Most flowers, pollinated by bees and other insects, offer nectar in exchange for help with reproduction. Nectar provides insects with two essentials: energy and water.
To conserve this valuable stuff, plants often locate their nectar-secreting glands deep inside a flower. This protects the nectar from evaporating or rinsing away in rain, and makes it more likely that insects will brush pollen from stamens as they bumble to find the nectar. Flowers broadcast their hidden treasure with bright colors, sweet scents and beautiful markings. However, flowers' markings are more than cosmetic, often explicitly directing insects to the pollen and nectar at the flower's center. On an iris, for example, the yellow stripes on the lower purple petals point the way. For a bee in flight, flowers' markings work like lines marking airport runways, indicating where to land and how to taxi to the nectar.
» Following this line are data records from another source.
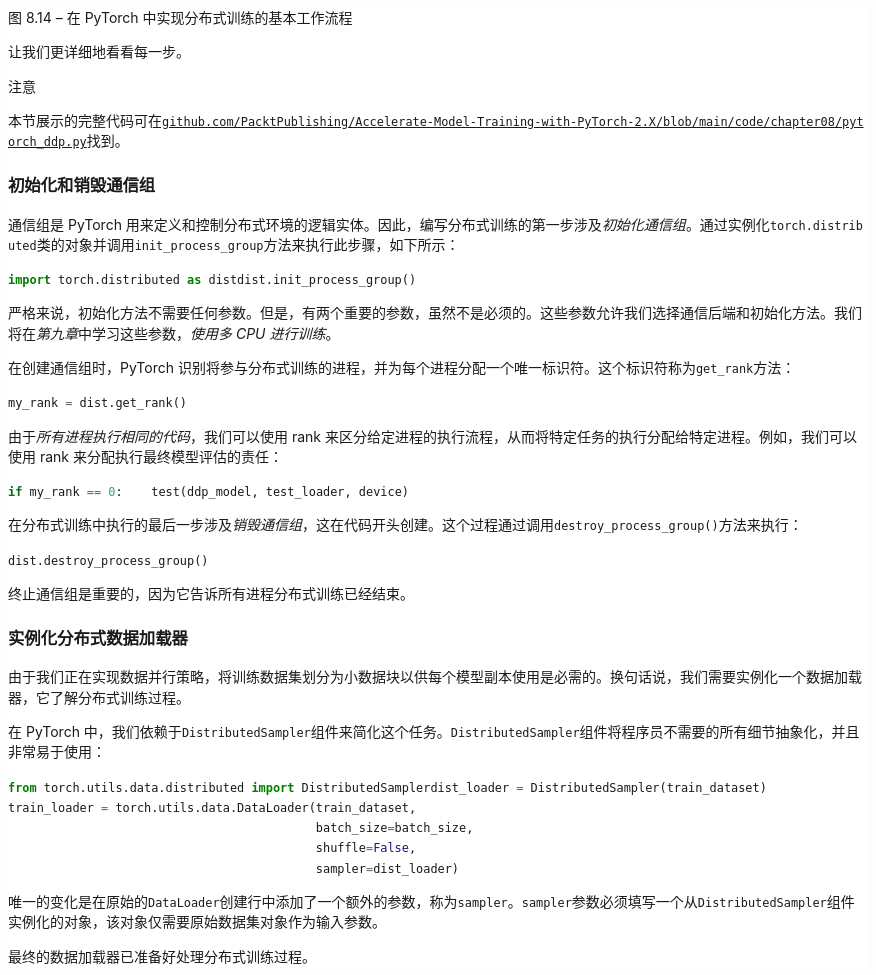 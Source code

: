 图 8.14 – 在 PyTorch 中实现分布式训练的基本工作流程

让我们更详细地看看每一步。

注意

本节展示的完整代码可在[`github.com/PacktPublishing/Accelerate-Model-Training-with-PyTorch-2.X/blob/main/code/chapter08/pytorch_ddp.py`](https://github.com/PacktPublishing/Accelerate-Model-Training-with-PyTorch-2.X/blob/main/code/chapter08/pytorch_ddp.py)找到。

### 初始化和销毁通信组

通信组是 PyTorch 用来定义和控制分布式环境的逻辑实体。因此，编写分布式训练的第一步涉及*初始化通信组*。通过实例化`torch.distributed`类的对象并调用`init_process_group`方法来执行此步骤，如下所示：

```py
import torch.distributed as distdist.init_process_group()
```

严格来说，初始化方法不需要任何参数。但是，有两个重要的参数，虽然不是必须的。这些参数允许我们选择通信后端和初始化方法。我们将在*第九章*中学习这些参数，*使用多 CPU 进行训练*。

在创建通信组时，PyTorch 识别将参与分布式训练的进程，并为每个进程分配一个唯一标识符。这个标识符称为`get_rank`方法：

```py
my_rank = dist.get_rank()
```

由于*所有进程执行相同的代码*，我们可以使用 rank 来区分给定进程的执行流程，从而将特定任务的执行分配给特定进程。例如，我们可以使用 rank 来分配执行最终模型评估的责任：

```py
if my_rank == 0:    test(ddp_model, test_loader, device)
```

在分布式训练中执行的最后一步涉及*销毁通信组*，这在代码开头创建。这个过程通过调用`destroy_process_group()`方法来执行：

```py
dist.destroy_process_group()
```

终止通信组是重要的，因为它告诉所有进程分布式训练已经结束。

### 实例化分布式数据加载器

由于我们正在实现数据并行策略，将训练数据集划分为小数据块以供每个模型副本使用是必需的。换句话说，我们需要实例化一个数据加载器，它了解分布式训练过程。

在 PyTorch 中，我们依赖于`DistributedSampler`组件来简化这个任务。`DistributedSampler`组件将程序员不需要的所有细节抽象化，并且非常易于使用：

```py
from torch.utils.data.distributed import DistributedSamplerdist_loader = DistributedSampler(train_dataset)
train_loader = torch.utils.data.DataLoader(train_dataset,
                                           batch_size=batch_size,
                                           shuffle=False,
                                           sampler=dist_loader)
```

唯一的变化是在原始的`DataLoader`创建行中添加了一个额外的参数，称为`sampler`。`sampler`参数必须填写一个从`DistributedSampler`组件实例化的对象，该对象仅需要原始数据集对象作为输入参数。

最终的数据加载器已准备好处理分布式训练过程。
Here's more evidence that flowers put up signposts for insects. Humans perceive the red end of the color spectrum better than insects, but insects perceive the blue end of the spectrum better. Bees and other insects can see ultraviolet colors that we can see only with the help of special equipment. Some flowers that appear to us in daylight as one solid color, like the yellow evening primrose, reveal bold markings under ultraviolet light.
These ultraviolet landing strips provide flowers with an evolutionary advantage, increasing the chance that insects will pollinate the flowers successfully. Fortunately, our ability to differentiate colors along the spectrum overlaps enough with insect vision that we can see most flowers' markings, not as landing strips, but things of beauty.